PharmCare SaaS Service Agreement

By subscribing to the PharmCare services (the “Services”) provided by PharmCare and its affiliates (collectively, “PharmCare”) in relation with the PharmCare SaaS solution (the “Software”), hosted on PharmCare’s Cloud platforms (the “Cloud Platform”), you (the “Subscriber”) are agreeing to be bound by the following terms and conditions (the “Agreement”).

1. Terminology & Scope

  • “Software”: The PharmCare SaaS solution and any associated modules or APIs provided by the Provider.

  • “Services”: Provision of access to the Software, hosting, and standard system support.

  • “Subscription Period”: One year from the Effective Date, automatically renewing for successive one-year terms unless terminated in accordance with this Agreement.

2. Subscription Fees & Payment

2.1 Payment Terms: Subscription fees are billed annually in advance. Access to the Services is subject to the receipt of full payment of the invoice.

2.2 New/Renewed Licenses: Fees apply to both initial subscriptions and subsequent renewals. The Provider reserves the right to modify fees for any renewal period by providing at least 30 days’ notice prior to the end of the current term.

3. Refund Policy

3.1 Termination by Subscriber: The Subscriber may terminate the Service at any time. However, no refund of pre-paid fees shall be granted for the remaining duration of the Subscription Period.

3.2 Termination by PharmCare: If PharmCare terminates this Agreement for convenience (without cause), PharmCare shall provide a pro-rata refund of the unused portion of the annual license fee.

3.3 Termination for Cause: No refund will be issued if the Agreement is terminated by the Provider due to the Subscriber’s breach (e.g., non-payment, violation of laws, or unauthorized reverse engineering).

4. Warranties

4.1 Provider Warranty: PharmCare warrants that the Services will perform substantially in accordance with the standard documentation provided at https://www.pharmcare.app/system-support/.

4.2 Subscriber Warranty: The Subscriber warrants that they possess all necessary licenses to practice pharmacy or healthcare in Hong Kong and that their use of the data complies with the Personal Data (Privacy) Ordinance.

5. Disclaimers

5.1 “As-Is” Basis: To the maximum extent permitted by law, the Services are provided “as is” and “as available” without warranties of any kind, either express or implied.
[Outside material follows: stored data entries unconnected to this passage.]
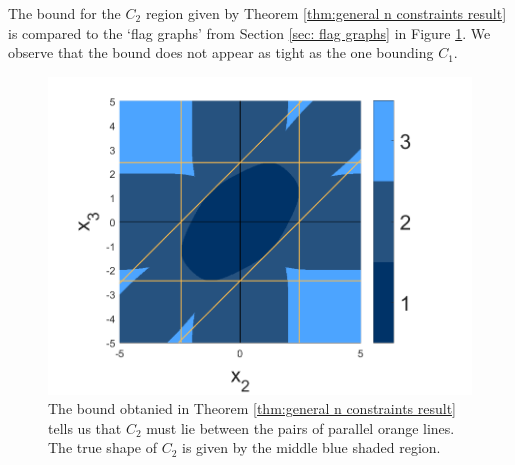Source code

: 
		The bound for the $C_2$ region given by Theorem \ref{thm:general n constraints result} is compared to the `flag graphs' from Section \ref{sec: flag graphs} in Figure \ref{fig:flag graph m2 bound}. We observe that the bound does not appear as tight as the one bounding $C_1$.

		\begin{figure}
			\centering
			\includegraphics{Figures/Mixtures/normal_flag_graph_m2_bound.png}
			\caption{The bound obtanied in Theorem \ref{thm:general n constraints result} tells us that $C_2$ must lie between the pairs of parallel orange lines. The true shape of $C_2$ is given by the middle blue shaded region.}
			\label{fig:flag graph m2 bound}
		\end{figure}

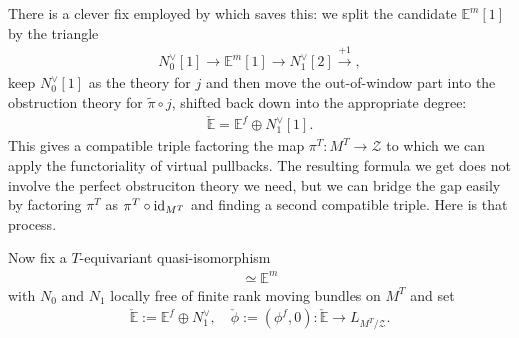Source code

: There is a clever fix employed by \cite{chang-kiem-li_TorusLocalizationWall2017} which saves this: we split the candidate \(\mathbb E^m[1]\) by the triangle
\begin{align*}
  N^\vee_0[1] \to \mathbb E^m[1] \to N^\vee_1[2] \xrightarrow{+1},
\end{align*}
keep \(N^\vee_0[1]\) as the theory for \(j\) and then move the out-of-window part into the obstruction theory for \(\widetilde \pi \circ j\), shifted back down into the appropriate degree:
\begin{align*}
  \check{\mathbb E} = \mathbb E^f\oplus N^\vee_1[1].
\end{align*}
This gives a compatible triple factoring the map \(\pi^T:M^T\to \mathcal Z\) to which we can apply the functoriality of virtual pullbacks. The resulting formula we get does not involve the perfect obstruciton theory we need, but we can bridge the gap easily by factoring \(\pi^T\) as \(\pi^T\circ \id_{M^T}\) and finding a second compatible triple. Here is that process.



Now fix a $T$-equivariant quasi-isomorphism
\begin{align*}
  [N^\vee_1\xrightarrow{d^\vee} N^\vee_0] \simeq \mathbb E^m \tag{degrees -1, 0}
\end{align*}
with \(N_0\) and \(N_1\) locally free of finite rank moving bundles on \(M^T\) and set
\begin{align*}
  \check{\mathbb E} := \mathbb E^f\oplus N^\vee_1, \quad \check \phi:= (\phi^f, 0):\check{\mathbb E} \to L_{M^T/\mathcal Z}.
\end{align*}





\newpage
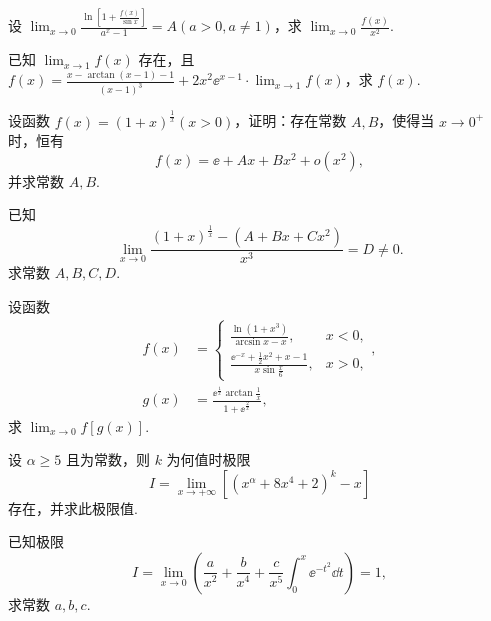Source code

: 	\begin{ti}
		设 $\lim_{x \to 0} \frac{\ln\left[ 1 + \frac{f(x)}{\sin x} \right]}{a^{x} - 1} = A (a > 0, a \ne 1)$，求 $\lim_{x \to 0}\frac{f(x)}{x^{2}}$.
	\end{ti}

	\begin{ti}
		已知 $\lim_{x \to 1} f(x)$ 存在，且 $f(x) = \frac{x - \arctan(x - 1) - 1}{(x - 1)^{3}} + 2x^{2} \ee^{x-1} \cdot \lim_{x \to 1} f(x)$，求 $f(x)$.
	\end{ti}

	\begin{ti}
		设函数 $f(x) = (1 + x)^{\frac{1}{x}}(x > 0)$，证明：存在常数 $A,B$，使得当 $x \to 0^{+}$ 时，恒有
		\begin{equation*}
			f(x) = \ee + Ax +Bx^{2} + o\left( x^{2} \right),
		\end{equation*}
		并求常数 $A,B$.
	\end{ti}

	\begin{ti}
		已知
		\[
			\lim_{x \to 0} \frac{(1+x)^{\frac{1}{x}} - \left( A + Bx + Cx^{2} \right)}{x^{3}} = D \ne 0.
		\]
		求常数 $A,B,C,D$.
	\end{ti}

	\begin{ti}
		设函数
		\begin{align*}
			f(x) &= \begin{cases}
				\frac{\ln\left( 1 + x^{3} \right)}{\arcsin x - x}, & x < 0,\\
				\frac{\ee^{-x} + \frac{1}{2}x^{2} + x - 1}{x \sin \frac{x}{6}}, & x > 0,
			\end{cases},\\
			g(x) &= \frac{\ee^{\frac{1}{x}}\arctan\frac{1}{x}}{1 + \ee^{\frac{2}{x}}},
		\end{align*}
		求 $\lim_{x \to 0} f[g(x)]$.
	\end{ti}

	\begin{ti}
		设 $\alpha \geq 5$ 且为常数，则 $k$ 为何值时极限
		\begin{equation*}
			I = \lim_{x \to +\infty} \left[ \left( x^{\alpha} + 8x^{4} + 2 \right)^{k} - x \right]
		\end{equation*}
		存在，并求此极限值.
	\end{ti}
	
	\begin{ti}
		已知极限
		\[
			I = \lim_{x \to 0} \left( \frac{a}{x^{2}} + \frac{b}{x^{4}} + \frac{c}{x^{5}} \int_{0}^{x} \ee^{-t^{2}} \dd{t} \right) = 1,
		\]
		求常数 $a,b,c$.
	\end{ti}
5.2 Professional Responsibility: PharmCare is a clinical management and administrative tool. It is not a substitute for professional medical judgment. The Subscriber remains solely responsible for the verification of drug interactions, dosages, and patient clinical outcomes.

6. Limitation of Liability

6.1 Indirect Damages: PharmCare shall not be liable for any indirect, incidental, or consequential damages, including loss of data, loss of profits, or business interruption.

6.2 Liability Cap: PharmCare’s total aggregate liability for all claims arising out of this Agreement shall be limited to the total amount paid by the Subscriber for the Services during the 12 months immediately preceding the claim.

7. Data Ownership & Privacy

7.1 Ownership: The Subscriber remains the sole owner of all data and content uploaded to the Service (“Subscriber Data”).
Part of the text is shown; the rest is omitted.